Battleforce, Raider and Razorwing arrived today, I've got started and built 5 Wyches and a Raider this evening.

Rejigged the army list and upped the points level of the tournament to 1250:

*HQ:*
*Archon* with Blast Pistol, Shadowfield, Soul Trap, Huskblade and Combat Drugs

*ELITES:*
*5 Kabalite Trueborn* with Blasters in Venom with additional Splinter Cannon and Night Shields

*TROOPS:*
*10 Kabalite Warriors* with Splinter Cannon and Blaster in Raider with Night Shields and Splinter Racks
*9 Wyches* with Hydra Gauntlets, Haywire Grenades and Hekatrix with Agonizer and Phantasm Grenade Launcher in Raider with Night Shields
*5 Kabalite Warriors* in Venom with additional Splinter Cannon and Night Shields

*FAST ATTACK:*
*3 Reaver Jetbikes* with Heat Lance

*HEAVY SUPPORT:*
*Razorwing Jetfighter* with Flickerfields and Splinter Cannon

*FORTIFICATIONS:*
*Aegis Defence Line* with Quad-Gun

Playing against Chaos, Tyranids, and either Eldar/Imperial Guard/Tau, so the flyer problem won't be particularly overbearing - there's a single Night Scythe, which a Quad-Gun can usually handle, and a Vendetta, which will assuredly bring down my Razorwing should the Razorwing enter first, but between the Quad-Gun and the Razorwing's Dark Lances I should be able to bring it down.

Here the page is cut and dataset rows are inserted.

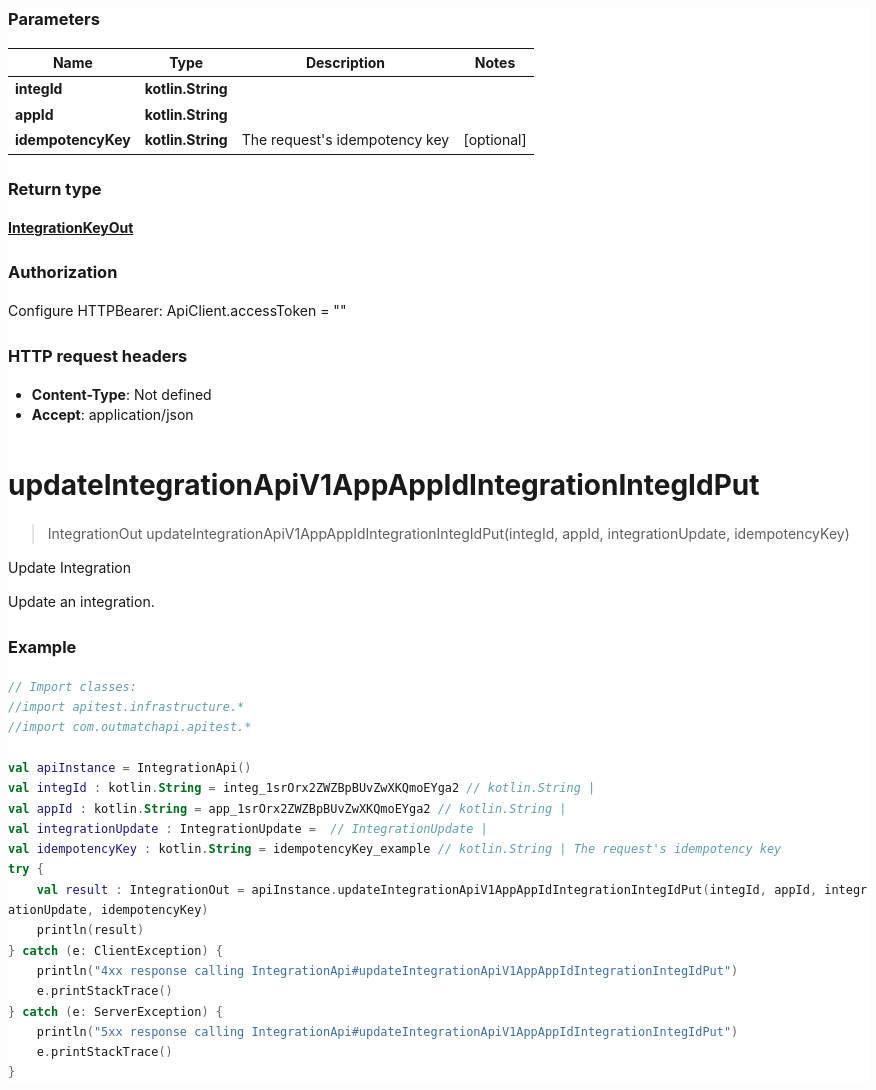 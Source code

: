 ### Parameters

Name | Type | Description  | Notes
------------- | ------------- | ------------- | -------------
 **integId** | **kotlin.String**|  |
 **appId** | **kotlin.String**|  |
 **idempotencyKey** | **kotlin.String**| The request&#39;s idempotency key | [optional]

### Return type

[**IntegrationKeyOut**](IntegrationKeyOut.md)

### Authorization


Configure HTTPBearer:
    ApiClient.accessToken = ""

### HTTP request headers

 - **Content-Type**: Not defined
 - **Accept**: application/json

<a name="updateIntegrationApiV1AppAppIdIntegrationIntegIdPut"></a>
# **updateIntegrationApiV1AppAppIdIntegrationIntegIdPut**
> IntegrationOut updateIntegrationApiV1AppAppIdIntegrationIntegIdPut(integId, appId, integrationUpdate, idempotencyKey)

Update Integration

Update an integration.

### Example
```kotlin
// Import classes:
//import apitest.infrastructure.*
//import com.outmatchapi.apitest.*

val apiInstance = IntegrationApi()
val integId : kotlin.String = integ_1srOrx2ZWZBpBUvZwXKQmoEYga2 // kotlin.String | 
val appId : kotlin.String = app_1srOrx2ZWZBpBUvZwXKQmoEYga2 // kotlin.String | 
val integrationUpdate : IntegrationUpdate =  // IntegrationUpdate | 
val idempotencyKey : kotlin.String = idempotencyKey_example // kotlin.String | The request's idempotency key
try {
    val result : IntegrationOut = apiInstance.updateIntegrationApiV1AppAppIdIntegrationIntegIdPut(integId, appId, integrationUpdate, idempotencyKey)
    println(result)
} catch (e: ClientException) {
    println("4xx response calling IntegrationApi#updateIntegrationApiV1AppAppIdIntegrationIntegIdPut")
    e.printStackTrace()
} catch (e: ServerException) {
    println("5xx response calling IntegrationApi#updateIntegrationApiV1AppAppIdIntegrationIntegIdPut")
    e.printStackTrace()
}
```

Not sure whether to use Duke Sliscus instead of an Archon, bring the Warriors down to 9-man and put the Wyches up to 10-man.

Midnight


----------



## Bayonet (Aug 13, 2010)

Stunning work, I love it! Haven't seen any Dark Eldar on here for awhile. Loads of people seemed to bought them, then when it got to painting realised "Ahh shit, this is hard!". You've done a great job!


----------



## Mossy Toes (Jun 8, 2009)

I like the color scheme and the execution on the armor--good edge highlighting. That you've painted the cloak exactly the same as the armor makes them a bit hard to differentiate, though: I'd be tempted to work some gray highlights into the cloth on the raised folds, or something to make it look different than the armor. The Huskblade also feels a bit too bright compared to the model, I feel, but that's just a personal stance. You've still done a striking paint job worth being proud of.


----------



## MidnightSun (Feb 10, 2009)

College ended earlier than anticipated, so what would any good student do? Why, drop by GW, buy yet more Kabalite Warriors, and take the first train home to slave in the Split Vein's weapon shops!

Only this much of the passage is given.